Esses dias estive a ler um anúncio sobre um novo aplicativo de smartphone chamado Happify. O novo software permite monitorizar o estado emocional das pessoas em tempo real. São fornecidas sugestões de como trabalhar os pensamentos, estatísticas diárias sobre o seu desempenho nas tarefas realizadas, além de desafios online entre usuários e estabelecimento de metas em diferentes esferas da vida. O custo da aplicação é em torno de 13 Euros por mês.
O sucesso da Happify retifica a relação estreita e recíproca entre a fetichização e a comercialização da felicidade em um mundo capitalista. Se apenas esse sentimento tivesse permanecido como valor abstrato, ausente em sedução, ela não estaria inscrita com tanta força no mercado e nem nos sistemas políticos de responsabilização dos países. A indústria parece ter se aproveitado da abstração - ou falta de conteúdo específico - gerada pelo conceito de felicidade para, finalmente, transformá-la em um conceito altamente plástico e móvel, adaptável a uma vasta variedade de situações. O discurso ambivalente presente na linguagem do mercado perpetua esse consumo constante: prometem-te a tua melhor versão mas persistem na incompletude do Eu. A soma destes dois fatores vai resultar em uma felicidade enquanto bem extremamente transacionável.
O capitalismo do século XXI deu efetivamente o nascer de uma poderosa economia da felicidade. Esta em si tornou-se fetiche de uma indústria global que emergiu e que continua a expandir em torno da oferta e da procura em um movimento proliferativo imensurável de emoções comercializáveis. Estamos a falar de serviços, terapias e bens produzidos e consumidos enquanto técnica científica para um aperfeiçoamento interior e próprio. São vendidos e comprados com base na crença comum de que a felicidade é irrefutavelmente o investimento pessoal mais valioso. O produto mais almejado.

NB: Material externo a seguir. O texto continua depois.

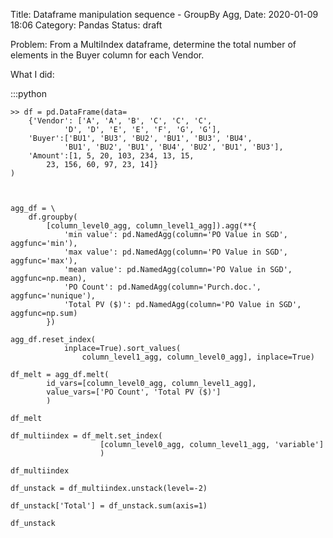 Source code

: Title: Dataframe manipulation sequence - GroupBy Agg, 
Date: 2020-01-09 18:06
Category: Pandas
Status: draft

Problem: From a MultiIndex dataframe, determine the total number of elements in the Buyer column for each Vendor.

What I did:


:::python

    >> df = pd.DataFrame(data=
        {'Vendor': ['A', 'A', 'B', 'C', 'C', 'C',
                'D', 'D', 'E', 'E', 'F', 'G', 'G'],      
        'Buyer':['BU1', 'BU3', 'BU2', 'BU1', 'BU3', 'BU4',
                'BU1', 'BU2', 'BU1', 'BU4', 'BU2', 'BU1', 'BU3'],
        'Amount':[1, 5, 20, 103, 234, 13, 15,
            23, 156, 60, 97, 23, 14]}
    )



    agg_df = \
        df.groupby(
            [column_level0_agg, column_level1_agg]).agg(**{
                'min value': pd.NamedAgg(column='PO Value in SGD', aggfunc='min'),
                'max value': pd.NamedAgg(column='PO Value in SGD', aggfunc='max'),
                'mean value': pd.NamedAgg(column='PO Value in SGD', aggfunc=np.mean),
                'PO Count': pd.NamedAgg(column='Purch.doc.', aggfunc='nunique'),
                'Total PV ($)': pd.NamedAgg(column='PO Value in SGD', aggfunc=np.sum)
            })

    agg_df.reset_index(
                inplace=True).sort_values(
                    column_level1_agg, column_level0_agg], inplace=True)

    df_melt = agg_df.melt(
            id_vars=[column_level0_agg, column_level1_agg],
            value_vars=['PO Count', 'Total PV ($)']
            )

    df_melt

    df_multiindex = df_melt.set_index(
                        [column_level0_agg, column_level1_agg, 'variable']
                        )

    df_multiindex

    df_unstack = df_multiindex.unstack(level=-2)

    df_unstack['Total'] = df_unstack.sum(axis=1)

    df_unstack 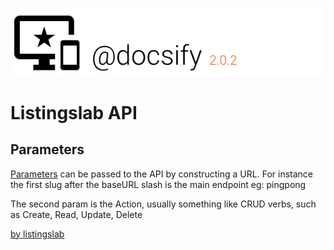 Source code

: ![header](../../media/header.png) 

# Listingslab API

## Parameters

[Parameters](./md/004_params.md) can be passed to the API by constructing a URL. For instance the first slug after the baseURL slash is the main endpoint eg: pingpong

The second param is the Action, usually something like CRUD verbs, such as Create, Read, Update, Delete

[by listingslab](https://listingslab.com/docsify)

Essa automonitorização gerada pelo aplicativo sobre o próprio bem-estar não surpreende: é também na verdade um instrumento de vigilância em massa em que as emoções são usadas como pesquisa em larga escala para traçar perfis e prever o comportamento das pessoas. O que mais assusta é o gigantesco envolvimento das pessoas na sua autovigilância para o lucro dos grandes negócios. Em contrapartida, a sedutora promessa de um total gerenciamento de si pode se tornar facilmente uma frustração quando não nos vemos tão preocupados com a nossa disciplina e/ou determinação.
A resolução oferecida pelo mercado, ou seja, o ato de comprar ou investir monetariamente em algo promove-nos a falsa consciência de assumir o controlo de nós mesmos e das nossas emoções. As emoções hoje em dia estão no centro da autoatenção das populações neoliberais: são a principal fonte de saúde mental mas também de sofrimento e perturbações, pelo que se exige aos indivíduos que procurem regulá-las. Dessa forma, a exigência de autogestão emocional é posicionado como um elemento-chave de incentivo ao consumo. Podemos observar que o maior desejo dos consumidores nos dias de hoje é de controlarem eficientemente a sua vida emocional e não mais tanto o de alcançarem um status mais elevado com a possessão de bens materiais.
Acho que a felicidade virou um conceito tão central e eficaz no capitalismo de consumo que as emoções não se limitam a oferecer momentos passageiros, elas na verdade teriam o poder de remodelar um estilo de vida, um modelo de individualidade dos cidadãos neoliberais. Esses cidadãos são clientes de uma busca instintiva da felicidade e vivem a base da falsa convicção de sua plena funcionalidade e o seu pleno valor enquanto indivíduo.